# replacing shower arm for rain shower



## MarkJames (Nov 25, 2012)

Rain shower arm & head requested (just replacing the standard shower head & arm)

I've got a shower with standard Moen shower set-up. CPVC, likely just 1/2" feeding the mixer. (no access panel to inpsect, but assuming same set-up as another bathroom that does have access.)

Nothing bigger than an 8" diameter showerhead, correct? Hope it's good enough.


----------



## [email protected] (Nov 10, 2014)

If you're just replacing the existing shower head and arm - not moving the location of the shower head to the ceiling - then you should be good to go.

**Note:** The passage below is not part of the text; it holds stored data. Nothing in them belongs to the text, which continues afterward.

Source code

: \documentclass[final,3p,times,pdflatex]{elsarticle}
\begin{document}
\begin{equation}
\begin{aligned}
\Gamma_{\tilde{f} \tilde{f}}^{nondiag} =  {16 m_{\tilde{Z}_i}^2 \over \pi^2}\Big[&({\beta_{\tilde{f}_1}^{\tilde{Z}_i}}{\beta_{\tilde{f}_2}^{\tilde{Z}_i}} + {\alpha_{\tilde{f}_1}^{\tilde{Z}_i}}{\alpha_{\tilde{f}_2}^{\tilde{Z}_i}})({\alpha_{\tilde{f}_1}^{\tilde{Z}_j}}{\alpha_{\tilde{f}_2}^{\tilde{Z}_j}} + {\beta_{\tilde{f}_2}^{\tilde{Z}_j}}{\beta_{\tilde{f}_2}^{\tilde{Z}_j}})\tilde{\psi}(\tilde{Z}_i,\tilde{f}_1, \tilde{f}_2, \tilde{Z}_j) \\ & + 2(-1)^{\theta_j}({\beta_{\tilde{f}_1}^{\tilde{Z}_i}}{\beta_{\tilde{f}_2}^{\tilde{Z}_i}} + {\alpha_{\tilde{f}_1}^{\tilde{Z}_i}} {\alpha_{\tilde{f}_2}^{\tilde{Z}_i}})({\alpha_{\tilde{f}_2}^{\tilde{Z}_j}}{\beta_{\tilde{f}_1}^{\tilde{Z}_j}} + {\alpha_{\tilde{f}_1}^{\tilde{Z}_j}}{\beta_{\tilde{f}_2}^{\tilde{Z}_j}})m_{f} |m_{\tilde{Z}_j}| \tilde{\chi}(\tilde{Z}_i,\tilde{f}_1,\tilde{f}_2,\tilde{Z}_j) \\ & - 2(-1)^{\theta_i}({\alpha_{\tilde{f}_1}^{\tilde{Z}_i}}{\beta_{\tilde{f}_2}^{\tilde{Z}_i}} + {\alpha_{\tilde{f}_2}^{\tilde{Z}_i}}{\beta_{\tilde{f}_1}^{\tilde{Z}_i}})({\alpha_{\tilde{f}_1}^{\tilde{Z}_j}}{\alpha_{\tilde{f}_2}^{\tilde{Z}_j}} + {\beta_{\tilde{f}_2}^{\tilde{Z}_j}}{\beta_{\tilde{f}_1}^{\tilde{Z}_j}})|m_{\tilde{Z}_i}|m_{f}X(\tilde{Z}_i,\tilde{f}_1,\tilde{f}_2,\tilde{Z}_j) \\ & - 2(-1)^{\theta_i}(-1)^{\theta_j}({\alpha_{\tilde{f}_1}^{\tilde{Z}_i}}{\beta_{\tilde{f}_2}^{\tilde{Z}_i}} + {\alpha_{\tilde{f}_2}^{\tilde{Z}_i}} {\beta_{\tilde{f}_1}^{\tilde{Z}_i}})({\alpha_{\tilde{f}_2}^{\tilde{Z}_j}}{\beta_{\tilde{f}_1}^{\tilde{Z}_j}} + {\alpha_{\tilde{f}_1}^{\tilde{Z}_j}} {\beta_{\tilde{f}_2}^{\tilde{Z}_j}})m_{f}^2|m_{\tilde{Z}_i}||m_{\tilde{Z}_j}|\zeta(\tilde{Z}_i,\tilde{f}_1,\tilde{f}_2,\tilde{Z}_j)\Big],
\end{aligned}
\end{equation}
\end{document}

Moen does make a 10" rainshower head. Check it out http://www.moen.com/waterhill/chrom...-head-rainshower-showerhead/_/R-CONSUMER:S112

What type of shower arm are you replacing the existing one with? 

Justin


----------



## MarkJames (Nov 25, 2012)

Arm will probably be the Moen Waterhill (the one that loops like a gooseneck a bit)

I'm just wondering about enough flow with a 10" . I don't have a good sense of whether that would be a satisfying shower, flowwise, under 1/2cpvc with fairly normal water pressure.


----------



## [email protected] (Nov 10, 2014)

If you are only running one showerhead, you should still get solid pressure out of a 10".

Moen has something called "Immersion", featured on most of their rainshowerheads, which funnels the water down tiny channels to pressurize the spray, as to overcome pressure issues with bigger diameter showerheads.

I don't think it's the case in VA, but in CA showerheads are moving from 2.5 to 2.0GPM. Just make sure you have a 2.5GPM showerhead and steer clear of the Eco-Performance ones (1.5GPM). At 60 PSI you will get that 2.5GPM which will make for a great shower experience.

Justin


----------



## Doctor Handyman (Mar 13, 2012)

Just put the 10" Moen in last week. Works fine solo on a 1/2" line (sorry, don't know the gpm/psi) from the ceiling. Customer let me know "pressure wasn't great" when using it simultaneously with the wall. He is the type to expect it to be a pressure washer. I had ask to run a 3/4" branch during rough in but he informed me it wasn't necessary.


----------